# Assignment:
Go through the material below and copy each line where the word "return" appears.
(Information shown begins)
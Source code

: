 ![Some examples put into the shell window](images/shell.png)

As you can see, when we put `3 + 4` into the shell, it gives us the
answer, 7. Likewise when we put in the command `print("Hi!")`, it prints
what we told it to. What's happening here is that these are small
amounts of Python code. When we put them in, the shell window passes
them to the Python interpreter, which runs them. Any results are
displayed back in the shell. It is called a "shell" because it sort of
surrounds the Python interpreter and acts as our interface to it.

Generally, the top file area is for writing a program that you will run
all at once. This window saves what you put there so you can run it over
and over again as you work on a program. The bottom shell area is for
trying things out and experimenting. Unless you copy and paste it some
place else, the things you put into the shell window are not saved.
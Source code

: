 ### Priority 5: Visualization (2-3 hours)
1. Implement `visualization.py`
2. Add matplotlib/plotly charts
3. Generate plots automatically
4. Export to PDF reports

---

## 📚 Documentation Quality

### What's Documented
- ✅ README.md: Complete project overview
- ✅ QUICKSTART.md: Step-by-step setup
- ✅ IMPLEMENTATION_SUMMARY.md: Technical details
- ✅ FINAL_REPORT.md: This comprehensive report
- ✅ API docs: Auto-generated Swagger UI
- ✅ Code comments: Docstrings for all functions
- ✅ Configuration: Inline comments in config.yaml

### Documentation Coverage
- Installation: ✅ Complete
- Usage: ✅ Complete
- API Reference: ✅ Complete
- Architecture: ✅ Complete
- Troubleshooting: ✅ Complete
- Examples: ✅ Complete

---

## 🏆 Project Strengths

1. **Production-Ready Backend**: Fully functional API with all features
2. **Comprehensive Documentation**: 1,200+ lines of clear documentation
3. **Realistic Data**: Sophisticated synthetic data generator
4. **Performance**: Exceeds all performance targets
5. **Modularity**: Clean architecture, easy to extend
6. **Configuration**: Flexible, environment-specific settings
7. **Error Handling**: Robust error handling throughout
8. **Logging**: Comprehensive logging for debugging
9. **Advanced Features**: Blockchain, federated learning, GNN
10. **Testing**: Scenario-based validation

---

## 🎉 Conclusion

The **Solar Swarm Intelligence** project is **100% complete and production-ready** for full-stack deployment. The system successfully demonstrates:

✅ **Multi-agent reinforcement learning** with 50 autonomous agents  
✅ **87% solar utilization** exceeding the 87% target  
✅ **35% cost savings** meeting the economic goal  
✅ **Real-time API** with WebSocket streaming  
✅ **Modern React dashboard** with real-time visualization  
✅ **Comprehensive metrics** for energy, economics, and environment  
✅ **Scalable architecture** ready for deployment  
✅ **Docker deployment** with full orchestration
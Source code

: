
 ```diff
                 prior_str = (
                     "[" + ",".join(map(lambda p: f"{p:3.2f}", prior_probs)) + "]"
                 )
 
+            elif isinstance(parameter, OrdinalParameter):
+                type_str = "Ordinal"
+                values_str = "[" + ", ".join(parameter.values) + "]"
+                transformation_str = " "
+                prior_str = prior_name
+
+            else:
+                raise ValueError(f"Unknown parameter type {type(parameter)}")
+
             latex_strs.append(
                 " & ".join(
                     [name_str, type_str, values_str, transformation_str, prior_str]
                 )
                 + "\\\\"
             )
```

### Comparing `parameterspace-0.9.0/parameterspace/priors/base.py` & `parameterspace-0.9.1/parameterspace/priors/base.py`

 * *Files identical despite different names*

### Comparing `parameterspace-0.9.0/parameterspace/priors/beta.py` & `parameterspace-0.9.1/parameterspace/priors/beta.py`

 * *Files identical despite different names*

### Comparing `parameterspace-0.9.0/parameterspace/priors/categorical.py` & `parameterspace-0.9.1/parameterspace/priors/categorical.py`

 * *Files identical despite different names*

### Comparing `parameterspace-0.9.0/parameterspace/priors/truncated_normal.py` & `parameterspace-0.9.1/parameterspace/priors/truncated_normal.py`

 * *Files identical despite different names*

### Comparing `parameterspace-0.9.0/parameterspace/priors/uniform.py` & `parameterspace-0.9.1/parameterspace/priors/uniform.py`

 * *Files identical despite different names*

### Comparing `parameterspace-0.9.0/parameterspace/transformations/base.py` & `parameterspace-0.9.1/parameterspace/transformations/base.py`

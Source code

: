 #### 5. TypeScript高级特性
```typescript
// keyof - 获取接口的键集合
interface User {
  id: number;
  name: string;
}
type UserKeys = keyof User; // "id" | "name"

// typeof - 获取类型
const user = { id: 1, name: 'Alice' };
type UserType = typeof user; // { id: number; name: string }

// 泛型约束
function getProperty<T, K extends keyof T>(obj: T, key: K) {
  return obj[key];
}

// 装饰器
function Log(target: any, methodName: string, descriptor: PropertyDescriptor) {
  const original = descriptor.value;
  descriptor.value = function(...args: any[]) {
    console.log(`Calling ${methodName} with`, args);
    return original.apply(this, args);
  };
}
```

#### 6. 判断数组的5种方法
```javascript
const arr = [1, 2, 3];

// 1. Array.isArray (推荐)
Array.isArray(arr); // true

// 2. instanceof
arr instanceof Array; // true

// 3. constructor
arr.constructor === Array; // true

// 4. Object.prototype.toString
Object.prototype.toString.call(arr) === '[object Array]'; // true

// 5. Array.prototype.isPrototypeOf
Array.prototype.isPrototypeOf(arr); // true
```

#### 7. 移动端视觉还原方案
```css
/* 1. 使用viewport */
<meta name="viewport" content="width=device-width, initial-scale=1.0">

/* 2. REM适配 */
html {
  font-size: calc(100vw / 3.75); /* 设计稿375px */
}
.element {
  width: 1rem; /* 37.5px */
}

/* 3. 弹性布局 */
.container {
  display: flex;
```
(Information shown ends)
# Exercise answer:
  return obj[key];
    return original.apply(this, args);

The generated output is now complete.